### [TASK TO COMPLETE]
Below are records; report the number of lines in them that include the word "sudo", with no other text.

───

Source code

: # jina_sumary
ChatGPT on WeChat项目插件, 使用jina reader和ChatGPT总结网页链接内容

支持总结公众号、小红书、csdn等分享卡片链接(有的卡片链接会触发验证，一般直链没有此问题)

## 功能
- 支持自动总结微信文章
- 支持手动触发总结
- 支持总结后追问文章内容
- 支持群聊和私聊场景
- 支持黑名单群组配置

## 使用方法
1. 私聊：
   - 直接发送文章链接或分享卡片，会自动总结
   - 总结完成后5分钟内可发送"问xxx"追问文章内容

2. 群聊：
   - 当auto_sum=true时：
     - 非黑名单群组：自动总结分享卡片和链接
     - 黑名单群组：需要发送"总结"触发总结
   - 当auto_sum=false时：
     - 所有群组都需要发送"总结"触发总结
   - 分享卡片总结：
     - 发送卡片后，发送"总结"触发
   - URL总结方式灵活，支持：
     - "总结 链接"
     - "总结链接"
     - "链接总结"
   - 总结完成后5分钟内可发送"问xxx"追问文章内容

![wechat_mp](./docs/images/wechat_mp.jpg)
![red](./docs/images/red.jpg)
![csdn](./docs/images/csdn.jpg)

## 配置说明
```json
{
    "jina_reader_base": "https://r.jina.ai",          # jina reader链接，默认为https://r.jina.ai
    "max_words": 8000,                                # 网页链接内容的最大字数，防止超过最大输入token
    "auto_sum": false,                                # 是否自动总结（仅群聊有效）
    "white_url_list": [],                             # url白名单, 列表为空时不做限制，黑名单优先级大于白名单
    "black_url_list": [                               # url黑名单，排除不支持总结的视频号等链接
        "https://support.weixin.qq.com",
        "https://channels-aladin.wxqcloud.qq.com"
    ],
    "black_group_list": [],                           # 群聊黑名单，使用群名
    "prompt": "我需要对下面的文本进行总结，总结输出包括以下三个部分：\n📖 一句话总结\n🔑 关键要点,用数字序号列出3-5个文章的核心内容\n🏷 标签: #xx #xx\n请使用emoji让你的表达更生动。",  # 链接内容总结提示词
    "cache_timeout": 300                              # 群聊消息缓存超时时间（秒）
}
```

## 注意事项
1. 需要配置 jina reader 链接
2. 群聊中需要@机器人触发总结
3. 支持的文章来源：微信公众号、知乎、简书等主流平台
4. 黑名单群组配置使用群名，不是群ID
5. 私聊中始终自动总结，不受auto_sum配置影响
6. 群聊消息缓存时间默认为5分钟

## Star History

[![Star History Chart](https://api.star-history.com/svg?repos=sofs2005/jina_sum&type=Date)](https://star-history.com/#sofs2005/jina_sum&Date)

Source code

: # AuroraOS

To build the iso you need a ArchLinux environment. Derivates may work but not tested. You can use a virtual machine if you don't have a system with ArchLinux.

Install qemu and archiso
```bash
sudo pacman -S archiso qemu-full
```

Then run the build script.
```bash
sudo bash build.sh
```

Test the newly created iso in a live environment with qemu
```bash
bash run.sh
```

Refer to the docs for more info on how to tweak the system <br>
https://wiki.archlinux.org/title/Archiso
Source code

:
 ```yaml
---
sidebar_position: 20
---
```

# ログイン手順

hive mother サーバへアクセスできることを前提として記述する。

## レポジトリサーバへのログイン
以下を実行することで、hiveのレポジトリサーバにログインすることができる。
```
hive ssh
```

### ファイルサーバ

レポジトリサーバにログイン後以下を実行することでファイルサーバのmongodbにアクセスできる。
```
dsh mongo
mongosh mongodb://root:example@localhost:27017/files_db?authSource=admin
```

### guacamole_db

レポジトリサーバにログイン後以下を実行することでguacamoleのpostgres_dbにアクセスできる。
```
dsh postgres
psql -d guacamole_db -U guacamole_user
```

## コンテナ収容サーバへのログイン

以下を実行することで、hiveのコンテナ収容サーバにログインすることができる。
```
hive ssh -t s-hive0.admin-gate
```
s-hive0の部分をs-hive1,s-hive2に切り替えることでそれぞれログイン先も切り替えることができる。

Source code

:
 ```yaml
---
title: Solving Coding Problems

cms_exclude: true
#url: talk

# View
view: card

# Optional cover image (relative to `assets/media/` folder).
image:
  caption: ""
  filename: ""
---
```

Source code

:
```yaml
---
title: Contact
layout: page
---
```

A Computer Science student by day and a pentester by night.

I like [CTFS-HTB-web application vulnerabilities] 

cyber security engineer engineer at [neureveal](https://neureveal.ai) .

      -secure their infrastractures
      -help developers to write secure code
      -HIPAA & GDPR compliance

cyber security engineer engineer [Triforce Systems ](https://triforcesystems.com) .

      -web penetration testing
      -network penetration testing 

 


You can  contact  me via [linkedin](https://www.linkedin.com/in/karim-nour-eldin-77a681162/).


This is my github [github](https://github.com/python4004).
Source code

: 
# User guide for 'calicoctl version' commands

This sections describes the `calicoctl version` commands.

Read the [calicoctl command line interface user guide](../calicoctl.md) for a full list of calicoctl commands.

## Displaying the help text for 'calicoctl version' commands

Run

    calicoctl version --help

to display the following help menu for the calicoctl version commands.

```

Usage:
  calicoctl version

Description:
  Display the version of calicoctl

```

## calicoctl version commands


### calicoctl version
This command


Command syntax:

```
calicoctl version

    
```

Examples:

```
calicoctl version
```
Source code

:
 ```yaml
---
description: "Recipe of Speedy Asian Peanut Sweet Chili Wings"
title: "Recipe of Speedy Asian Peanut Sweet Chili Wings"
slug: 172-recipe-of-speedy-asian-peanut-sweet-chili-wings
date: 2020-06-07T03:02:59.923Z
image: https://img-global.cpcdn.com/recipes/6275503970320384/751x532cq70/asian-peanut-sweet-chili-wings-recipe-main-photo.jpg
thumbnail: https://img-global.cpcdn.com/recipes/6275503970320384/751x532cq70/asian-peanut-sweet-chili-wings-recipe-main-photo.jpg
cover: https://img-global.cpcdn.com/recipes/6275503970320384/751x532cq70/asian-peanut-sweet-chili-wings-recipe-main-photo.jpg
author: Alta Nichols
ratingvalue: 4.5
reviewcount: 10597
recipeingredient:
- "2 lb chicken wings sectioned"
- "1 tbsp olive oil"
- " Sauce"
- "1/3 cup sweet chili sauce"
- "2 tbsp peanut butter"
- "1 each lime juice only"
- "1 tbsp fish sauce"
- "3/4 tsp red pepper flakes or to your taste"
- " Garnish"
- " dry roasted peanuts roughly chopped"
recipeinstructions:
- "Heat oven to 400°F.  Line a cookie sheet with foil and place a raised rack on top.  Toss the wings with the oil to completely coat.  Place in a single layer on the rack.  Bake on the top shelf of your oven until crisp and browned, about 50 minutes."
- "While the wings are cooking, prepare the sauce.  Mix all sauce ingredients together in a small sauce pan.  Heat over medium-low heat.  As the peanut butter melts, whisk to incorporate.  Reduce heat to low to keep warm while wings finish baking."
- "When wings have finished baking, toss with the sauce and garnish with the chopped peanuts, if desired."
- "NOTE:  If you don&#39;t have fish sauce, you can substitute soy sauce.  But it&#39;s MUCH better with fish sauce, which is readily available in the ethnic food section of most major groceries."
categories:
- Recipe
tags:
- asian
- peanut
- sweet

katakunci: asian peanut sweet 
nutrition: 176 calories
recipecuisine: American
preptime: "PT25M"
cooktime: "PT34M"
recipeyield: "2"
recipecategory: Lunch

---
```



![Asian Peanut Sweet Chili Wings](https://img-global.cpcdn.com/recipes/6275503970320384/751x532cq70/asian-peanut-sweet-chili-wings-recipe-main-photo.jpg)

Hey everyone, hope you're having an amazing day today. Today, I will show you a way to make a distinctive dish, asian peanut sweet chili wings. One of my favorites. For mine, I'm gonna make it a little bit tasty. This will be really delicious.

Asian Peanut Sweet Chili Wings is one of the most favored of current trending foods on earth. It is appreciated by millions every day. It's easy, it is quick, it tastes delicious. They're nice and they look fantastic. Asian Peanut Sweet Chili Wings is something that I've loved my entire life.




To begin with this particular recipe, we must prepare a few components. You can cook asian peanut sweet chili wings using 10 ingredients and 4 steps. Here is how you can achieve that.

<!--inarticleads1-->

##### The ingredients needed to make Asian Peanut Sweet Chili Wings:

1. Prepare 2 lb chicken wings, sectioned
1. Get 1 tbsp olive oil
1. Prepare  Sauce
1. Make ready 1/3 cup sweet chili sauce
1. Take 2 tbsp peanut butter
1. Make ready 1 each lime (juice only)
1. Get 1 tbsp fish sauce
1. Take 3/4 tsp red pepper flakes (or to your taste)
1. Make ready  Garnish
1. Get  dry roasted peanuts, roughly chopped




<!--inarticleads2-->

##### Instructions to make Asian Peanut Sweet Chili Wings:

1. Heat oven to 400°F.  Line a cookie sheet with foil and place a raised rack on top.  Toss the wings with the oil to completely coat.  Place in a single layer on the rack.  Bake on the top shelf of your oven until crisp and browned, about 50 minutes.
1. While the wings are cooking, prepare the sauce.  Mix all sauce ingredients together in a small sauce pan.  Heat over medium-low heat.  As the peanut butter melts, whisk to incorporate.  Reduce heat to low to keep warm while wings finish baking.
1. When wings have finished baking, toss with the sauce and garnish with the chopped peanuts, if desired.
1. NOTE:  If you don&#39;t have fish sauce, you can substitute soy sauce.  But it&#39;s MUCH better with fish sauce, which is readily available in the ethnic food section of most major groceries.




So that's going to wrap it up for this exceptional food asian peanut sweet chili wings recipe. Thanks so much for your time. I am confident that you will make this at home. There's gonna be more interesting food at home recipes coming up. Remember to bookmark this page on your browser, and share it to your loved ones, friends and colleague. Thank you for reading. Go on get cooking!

───

### [THE ANSWER]
2